According to a press release by United Way, the Diaper Project has been a resource for family-serving nonprofit organizations, providing thousands of diapers to agencies across the Midcoast. The project collects diapers and funds to purchase diapers through drives held at businesses and organizations.
MMCA wants to distribute at least 75,000 diapers in the Midcoast region next year. MMCA President and CEO Claire Berkowitz said if a family receives 25 diapers through the project, they could serve around 3,000 children and families with the donated diapers. These donations are meant to supplement a family’s diaper supplies, but aren’t intended to be the only source.
“MMCA is well positioned to continue the Diaper Project’s mission and ensure families throughout the Midcoast have access to this critical resource,” said Nicole Evans, executive director of United Way.
According to Berkowitz, United Way focuses on supporting the partner agencies in the region, but the Diaper Project is a direct service to the community. United Way decided the initiative would better fit MMCA, a nonprofit working with young families and children across the Midcoast.
Berkowitz said MMCA receives a federal community services block grant of $275,000, an anti-poverty measure used to better serve low-income families. The nonprofit uses these resources and fundraising sources such as physical diaper donations.
“It’s a grant that allows us to look at our community needs and then respond with either programs or services to our community,” Berkowitz said.
“Diapers are a critical need for families both for the health and well-being of their child but also for the economics of their family in terms of children needing to be in a child care settings where cloth diapers can’t be managed, so you need to have disposable diapers to be in childcare or daycare setting,” Berkowitz said.

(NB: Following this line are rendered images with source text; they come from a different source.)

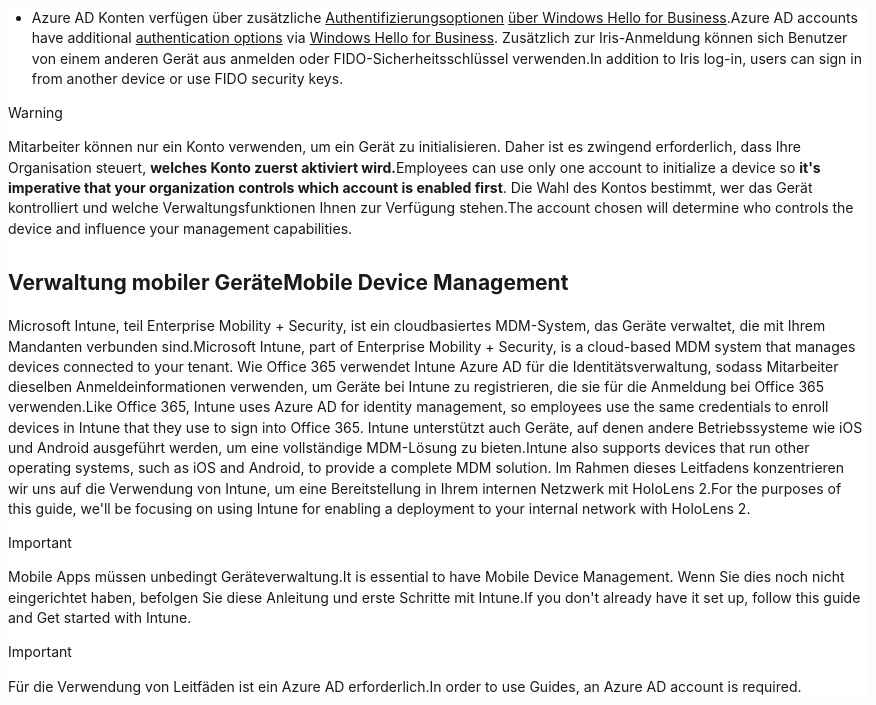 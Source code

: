 - <span data-ttu-id="c0860-119">Azure AD Konten verfügen über zusätzliche [Authentifizierungsoptionen](https://docs.microsoft.com/hololens/hololens-identity) [über Windows Hello for Business](https://docs.microsoft.com/windows/security/identity-protection/hello-for-business/hello-identity-verification).</span><span class="sxs-lookup"><span data-stu-id="c0860-119">Azure AD accounts have additional [authentication options](https://docs.microsoft.com/hololens/hololens-identity) via [Windows Hello for Business](https://docs.microsoft.com/windows/security/identity-protection/hello-for-business/hello-identity-verification).</span></span> <span data-ttu-id="c0860-120">Zusätzlich zur Iris-Anmeldung können sich Benutzer von einem anderen Gerät aus anmelden oder FIDO-Sicherheitsschlüssel verwenden.</span><span class="sxs-lookup"><span data-stu-id="c0860-120">In addition to Iris log-in, users can sign in from another device or use FIDO security keys.</span></span>

> [!WARNING] 
> <span data-ttu-id="c0860-121">Mitarbeiter können nur ein Konto verwenden, um ein Gerät zu initialisieren. Daher ist es zwingend erforderlich, dass Ihre Organisation steuert, **welches Konto zuerst aktiviert wird.**</span><span class="sxs-lookup"><span data-stu-id="c0860-121">Employees can use only one account to initialize a device so **it's imperative that your organization controls which account is enabled first**.</span></span> <span data-ttu-id="c0860-122">Die Wahl des Kontos bestimmt, wer das Gerät kontrolliert und welche Verwaltungsfunktionen Ihnen zur Verfügung stehen.</span><span class="sxs-lookup"><span data-stu-id="c0860-122">The account chosen will determine who controls the device and influence your management capabilities.</span></span>

## <a name="mobile-device-management"></a><span data-ttu-id="c0860-123">Verwaltung mobiler Geräte</span><span class="sxs-lookup"><span data-stu-id="c0860-123">Mobile Device Management</span></span>
<span data-ttu-id="c0860-124">Microsoft Intune, teil Enterprise Mobility + Security, ist ein cloudbasiertes MDM-System, das Geräte verwaltet, die mit Ihrem Mandanten verbunden sind.</span><span class="sxs-lookup"><span data-stu-id="c0860-124">Microsoft Intune, part of Enterprise Mobility + Security, is a cloud-based MDM system that manages devices connected to your tenant.</span></span> <span data-ttu-id="c0860-125">Wie Office 365 verwendet Intune Azure AD für die Identitätsverwaltung, sodass Mitarbeiter dieselben Anmeldeinformationen verwenden, um Geräte bei Intune zu registrieren, die sie für die Anmeldung bei Office 365 verwenden.</span><span class="sxs-lookup"><span data-stu-id="c0860-125">Like Office 365, Intune uses Azure AD for identity management, so employees use the same credentials to enroll devices in Intune that they use to sign into Office 365.</span></span> <span data-ttu-id="c0860-126">Intune unterstützt auch Geräte, auf denen andere Betriebssysteme wie iOS und Android ausgeführt werden, um eine vollständige MDM-Lösung zu bieten.</span><span class="sxs-lookup"><span data-stu-id="c0860-126">Intune also supports devices that run other operating systems, such as iOS and Android, to provide a complete MDM solution.</span></span> <span data-ttu-id="c0860-127">Im Rahmen dieses Leitfadens konzentrieren wir uns auf die Verwendung von Intune, um eine Bereitstellung in Ihrem internen Netzwerk mit HoloLens 2.</span><span class="sxs-lookup"><span data-stu-id="c0860-127">For the purposes of this guide, we'll be focusing on using Intune for enabling a deployment to your internal network with HoloLens 2.</span></span>
> [!Important] 
> <span data-ttu-id="c0860-128">Mobile Apps müssen unbedingt Geräteverwaltung.</span><span class="sxs-lookup"><span data-stu-id="c0860-128">It is essential to have Mobile Device Management.</span></span> <span data-ttu-id="c0860-129">Wenn Sie dies noch nicht eingerichtet haben, befolgen Sie diese Anleitung und erste Schritte mit Intune.</span><span class="sxs-lookup"><span data-stu-id="c0860-129">If you don't already have it set up, follow this guide and Get started with Intune.</span></span>

> [!Important]
> <span data-ttu-id="c0860-130">Für die Verwendung von Leitfäden ist ein Azure AD erforderlich.</span><span class="sxs-lookup"><span data-stu-id="c0860-130">In order to use Guides, an Azure AD account is required.</span></span>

Babies use up to 12 diapers daily, costing families up to $1,200 annually. Some resources, such as the Supplement Nutrition Assistance Program and the Women, Infants, and Children programs, are used to supplement the purchase of diapers for families struggling to make ends meet.
However, families using SNAP do not rely on it with the cost of diapers, and according to the National Diaper Bank Network, 71% of mothers in Maine’s workforce have infants, with most childcare facilities requiring parents to provide diapers for their child or children.
“These households struggle to survive and make hard choices on how to pay bills and put food on the table,” Berkowitz said.
The burden of purchasing diapers on household budgets in the area is sizable, Berkowitz said in an email to The Times Record. At least 9,238 households, or 38% in the Midcoast, cannot meet their basic needs. Single-female-headed households with young children represent most of those households living paycheck-to-paycheck or in poverty, with percentages being 65% in Sagadahoc County, 72% in Lincoln County, and 64% in Cumberland County, according to the website United For Alice.
MMCA is hosting a Diaper Drive on Monday, Nov. 25, from 10 a.m. to 2 p.m. at 34 Wing Farm Parkway in Bath. Residents can drop off diapers, including open packages and wipes. The collection of diapers and donations to purchase diapers will be one phase of the Diaper Project’s transition to MMCA.
Volunteers repackage the diapers and distribute them to local organizations that support local families. Distribution of the diapers will begin on Monday, February 3, 2025, across the Midcoast region in northern Cumberland County in Brunswick and distributed through Mid Coast Hunger Prevention Program in Brunswick. The nonprofit also wants to partner with Mid Coast Hunger Prevention to help store some diapers.